Science & Film: Between the first season of the THE HOT ZONE and the second, did the pandemic—the subject of season one—change the way you were thinking about the series?

Kelly Souders: We were writing episode five when we were sent home to isolate. After the first season, I think all of us saw the warning signs early on. I kept tracking information those first weeks and was like, this is it, this is what we’ve been studying for years to prepare for this series. Sadly, not surprisingly, it played out like all the scientists for decades have been warning the world about. That was unnerving, to say the least. Our show delves into scientists on the front lines, and it’s not something you often get to see. I feel lucky that Nat Geo created this platform that allowed us to see behind the scenes with those scientists who are the most selfless people I’ve ever spoken to. They’re not doing it for themselves or their kids, they are working around the clock for humans and the planet. Being immersed in that over these two seasons and then watching what’s going on daily on my TV, it’s a pretty profound experience and I feel really lucky to have seen the real side of things and not the misinformation that’s out there.

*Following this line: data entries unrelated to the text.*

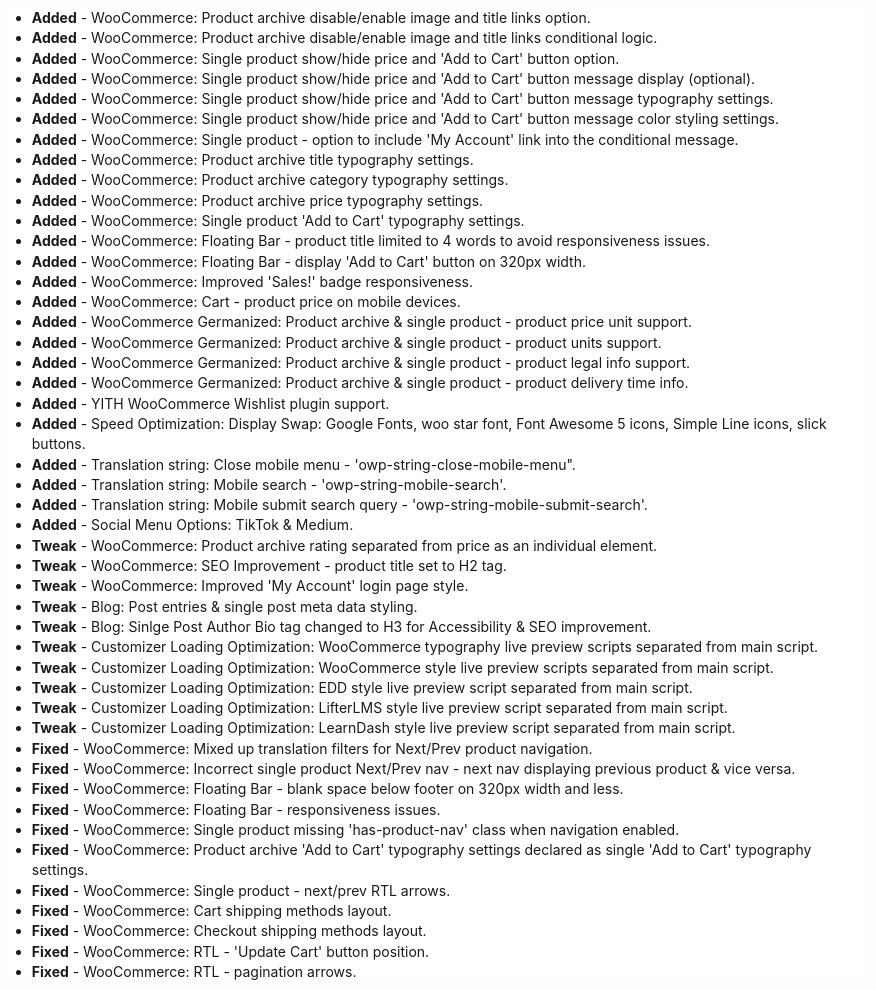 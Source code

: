 -   **Added** - WooCommerce: Product archive disable/enable image and title links option.
-   **Added** - WooCommerce: Product archive disable/enable image and title links conditional logic.
-   **Added** - WooCommerce: Single product show/hide price and 'Add to Cart' button option.
-   **Added** - WooCommerce: Single product show/hide price and 'Add to Cart' button message display (optional).
-   **Added** - WooCommerce: Single product show/hide price and 'Add to Cart' button message typography settings.
-   **Added** - WooCommerce: Single product show/hide price and 'Add to Cart' button message color styling settings.
-   **Added** - WooCommerce: Single product - option to include 'My Account' link into the conditional message.
-   **Added** - WooCommerce: Product archive title typography settings.
-   **Added** - WooCommerce: Product archive category typography settings.
-   **Added** - WooCommerce: Product archive price typography settings.
-   **Added** - WooCommerce: Single product 'Add to Cart' typography settings.
-   **Added** - WooCommerce: Floating Bar - product title limited to 4 words to avoid responsiveness issues.
-   **Added** - WooCommerce: Floating Bar - display 'Add to Cart' button on 320px width.
-   **Added** - WooCommerce: Improved 'Sales!' badge responsiveness.
-   **Added** - WooCommerce: Cart - product price on mobile devices.
-   **Added** - WooCommerce Germanized: Product archive & single product - product price unit support.
-   **Added** - WooCommerce Germanized: Product archive & single product - product units support.
-   **Added** - WooCommerce Germanized: Product archive & single product - product legal info support.
-   **Added** - WooCommerce Germanized: Product archive & single product - product delivery time info.
-   **Added** - YITH WooCommerce Wishlist plugin support.
-   **Added** - Speed Optimization: Display Swap: Google Fonts, woo star font, Font Awesome 5 icons, Simple Line icons, slick buttons.
-   **Added** - Translation string: Close mobile menu - 'owp-string-close-mobile-menu".
-   **Added** - Translation string: Mobile search - 'owp-string-mobile-search'.
-   **Added** - Translation string: Mobile submit search query - 'owp-string-mobile-submit-search'.
-   **Added** - Social Menu Options: TikTok & Medium.
-   **Tweak** - WooCommerce: Product archive rating separated from price as an individual element.
-   **Tweak** - WooCommerce: SEO Improvement - product title set to H2 tag.
-   **Tweak** - WooCommerce: Improved 'My Account' login page style.
-   **Tweak** - Blog: Post entries & single post meta data styling.
-   **Tweak** - Blog: Sinlge Post Author Bio tag changed to H3 for Accessibility & SEO improvement.
-   **Tweak** - Customizer Loading Optimization: WooCommerce typography live preview scripts separated from main script.
-   **Tweak** - Customizer Loading Optimization: WooCommerce style live preview scripts separated from main script.
-   **Tweak** - Customizer Loading Optimization: EDD style live preview script separated from main script.
-   **Tweak** - Customizer Loading Optimization: LifterLMS style live preview script separated from main script.
-   **Tweak** - Customizer Loading Optimization: LearnDash style live preview script separated from main script.
-   **Fixed** - WooCommerce: Mixed up translation filters for Next/Prev product navigation.
-   **Fixed** - WooCommerce: Incorrect single product Next/Prev nav - next nav displaying previous product & vice versa.
-   **Fixed** - WooCommerce: Floating Bar - blank space below footer on 320px width and less.
-   **Fixed** - WooCommerce: Floating Bar - responsiveness issues.
-   **Fixed** - WooCommerce: Single product missing 'has-product-nav' class when navigation enabled.
-   **Fixed** - WooCommerce: Product archive 'Add to Cart' typography settings declared as single 'Add to Cart' typography settings.
-   **Fixed** - WooCommerce: Single product - next/prev RTL arrows.
-   **Fixed** - WooCommerce: Cart shipping methods layout.
-   **Fixed** - WooCommerce: Checkout shipping methods layout.
-   **Fixed** - WooCommerce: RTL - 'Update Cart' button position.
-   **Fixed** - WooCommerce: RTL - pagination arrows. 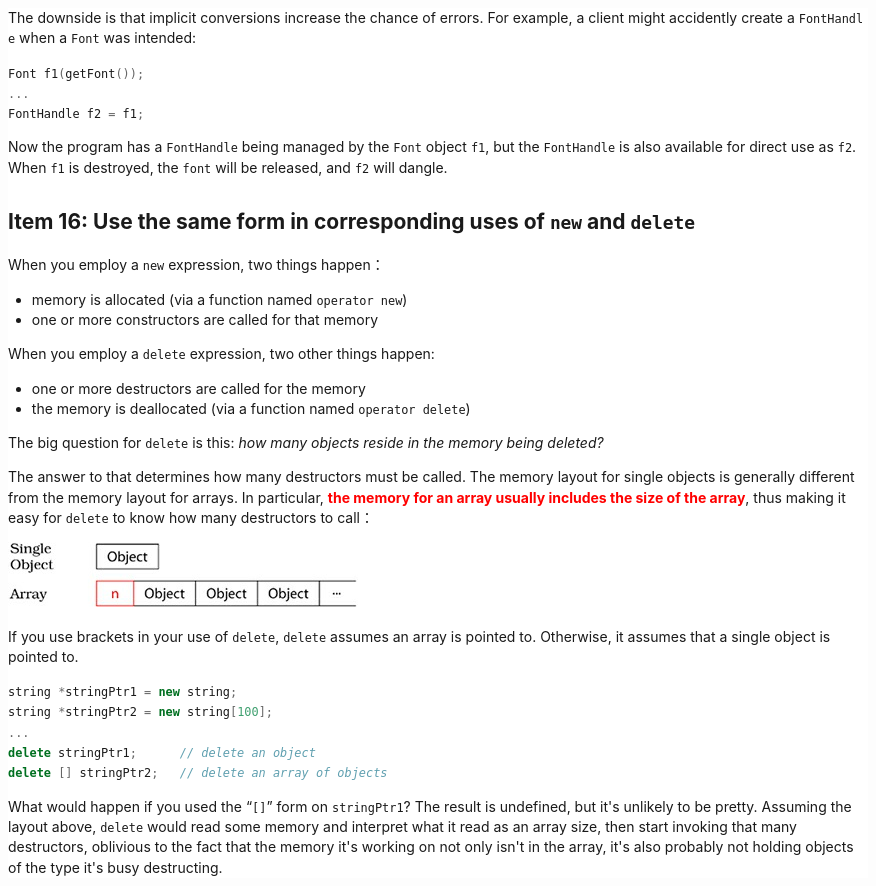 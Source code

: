   The downside is that implicit conversions increase the chance of errors. For example, a client might accidently create a `FontHandle` when a `Font` was intended:
  
  ```c++
  Font f1(getFont());
  ...
  FontHandle f2 = f1;
  ```
  
  Now the program has a `FontHandle` being managed by the `Font` object `f1`, but the `FontHandle` is also available for direct use as `f2`. When `f1` is destroyed, the `font` will be released, and `f2` will dangle.

## Item 16: Use the same form in corresponding uses of `new` and `delete`
When you employ a `new` expression, two things happen：

* memory is allocated (via a function named `operator new`)
* one or more constructors are called for that memory

When you employ a `delete` expression, two other things happen:

* one or more destructors are called for the memory
* the memory is deallocated (via a function named `operator delete`)

The big question for `delete` is this: *how many objects reside in the memory being deleted?* 

The answer to that determines how many destructors must be called. The memory layout for single objects is generally different from the memory layout for arrays. In particular, **<font color='red'>the memory for an array usually includes the size of the array</font>**, thus making it easy for `delete` to know how many
destructors to call：

 ![](images/1.jpg)

If you use brackets in your use of `delete`, `delete` assumes an array is pointed to. Otherwise, it assumes that a single object is pointed to.

```c++
string *stringPtr1 = new string;
string *stringPtr2 = new string[100];
...
delete stringPtr1; 		// delete an object
delete [] stringPtr2; 	// delete an array of objects
```

What would happen if you used the “`[]`” form on `stringPtr1`? The result is undefined, but it's unlikely to be pretty. Assuming the layout above, `delete`
would read some memory and interpret what it read as an array size, then start invoking that many destructors, oblivious to the fact that the memory it's
working on not only isn't in the array, it's also probably not holding objects of the type it's busy destructing.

Tony Goldwyn stars as microbiologist Bruce Ivins. Photo credit: National Geographic/Peter Stranks.

S&F: How did you approach writing and directing Agent Ryker, who Daniel Dae Kim plays, as well as the character of Bruce Ivins?

KS: I had never thought about the fact that there are scientists in the FBI—there are people from all different fields that work within these agencies. What we needed was somebody who could take us through the full seven years, who were boots on the ground everywhere, during every part of the investigation. We wanted to show what it was like for an agent just after 9/11 to deal with the trauma and guilt that anybody who was in a position to protect civilians was feeling. We started talking about the notion of PTSD, and how we could weave that in and let it percolate and change throughout the episodes. [We also discussed how] not to put a perfect cherry on top at the end, because this is a pretty grey ending on many different levels.

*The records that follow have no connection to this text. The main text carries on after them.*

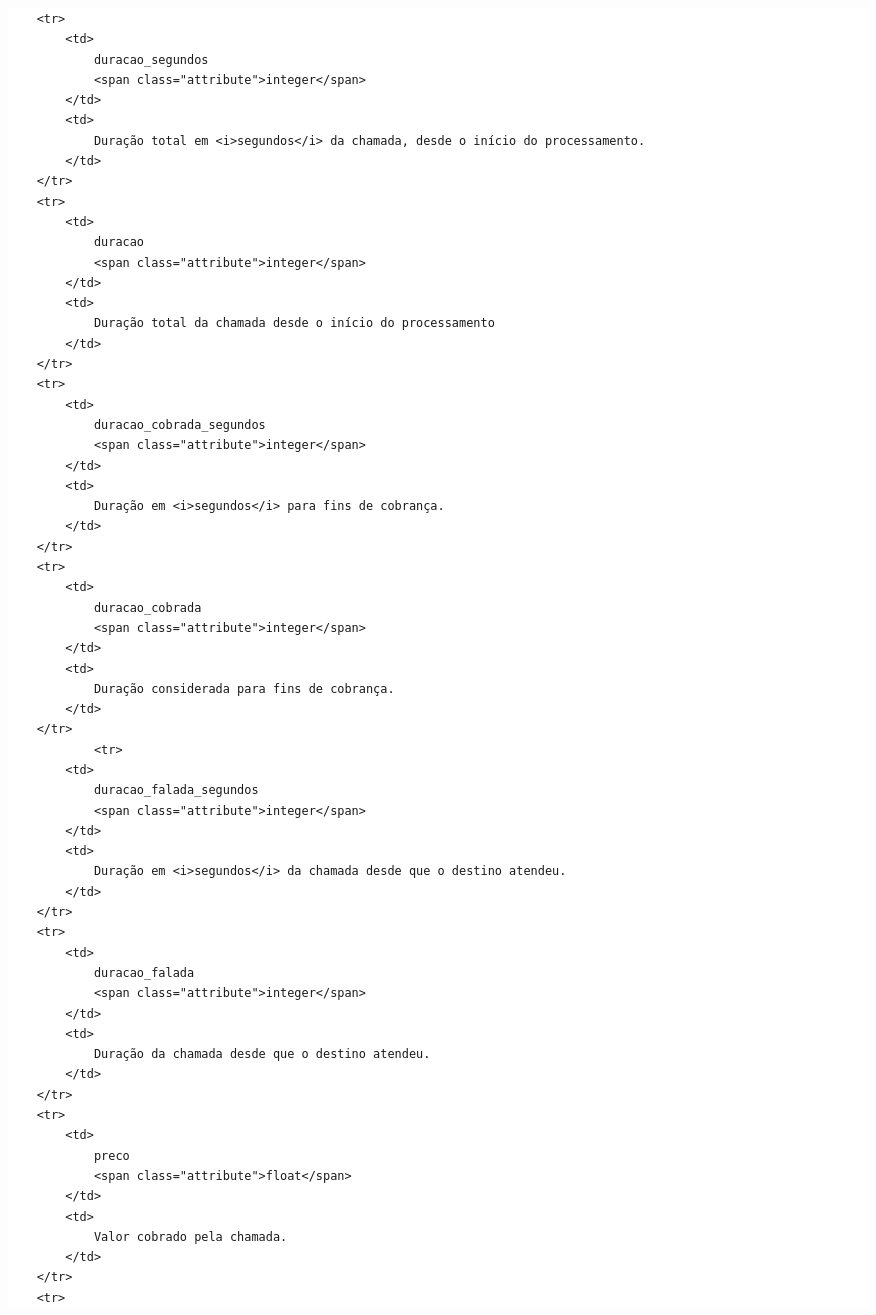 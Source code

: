         <tr>
            <td>
                duracao_segundos
                <span class="attribute">integer</span>
            </td>
            <td>
                Duração total em <i>segundos</i> da chamada, desde o início do processamento.
            </td>
        </tr>
        <tr>
            <td>
                duracao
                <span class="attribute">integer</span>
            </td>
            <td>
                Duração total da chamada desde o início do processamento
            </td>
        </tr>
        <tr>
            <td>
                duracao_cobrada_segundos
                <span class="attribute">integer</span>
            </td>
            <td>
                Duração em <i>segundos</i> para fins de cobrança.
            </td>
        </tr>
        <tr>
            <td>
                duracao_cobrada
                <span class="attribute">integer</span>
            </td>
            <td>
                Duração considerada para fins de cobrança.
            </td>
        </tr>
                <tr>
            <td>
                duracao_falada_segundos
                <span class="attribute">integer</span>
            </td>
            <td>
                Duração em <i>segundos</i> da chamada desde que o destino atendeu.
            </td>
        </tr>
        <tr>
            <td>
                duracao_falada
                <span class="attribute">integer</span>
            </td>
            <td>
                Duração da chamada desde que o destino atendeu.
            </td>
        </tr>
        <tr>
            <td>
                preco
                <span class="attribute">float</span>
            </td>
            <td>
                Valor cobrado pela chamada.
            </td>
        </tr>
        <tr>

As far as Bruce [Ivins], we really just read accounts of him. Nothing to me is black and white; it’s a really complicated story, he was a complicated person, and the case was complicated. My job is not to sit here and act like it’s perfectly [clear-cut], my job is to try and present a story that’s compelling but also has facts of what the FBI was looking at. I think people are going to be conflicted at the end of it.

S&F: In terms of the future of the series, do you have thoughts about season three?

KS: We have quite a few ideas and it would be great to do another season. Right now, we’re all focused on getting this one on air and then some space will open up in all of our brains. It’s been such a great ride. Both seasons, I can’t say they’re easy, they’re incredibly challenging—by far the most challenging shows we’ve ever done—but they are incredibly rewarding especially when you have so much talent, from the cast, to the crew, to the directors, to our amazing post[-production] team. Across the board, people were really engaged and gave it the best they could, and we have this incredible result because of it.

THE HOT ZONE: ANTHRAX is now streaming on Hulu.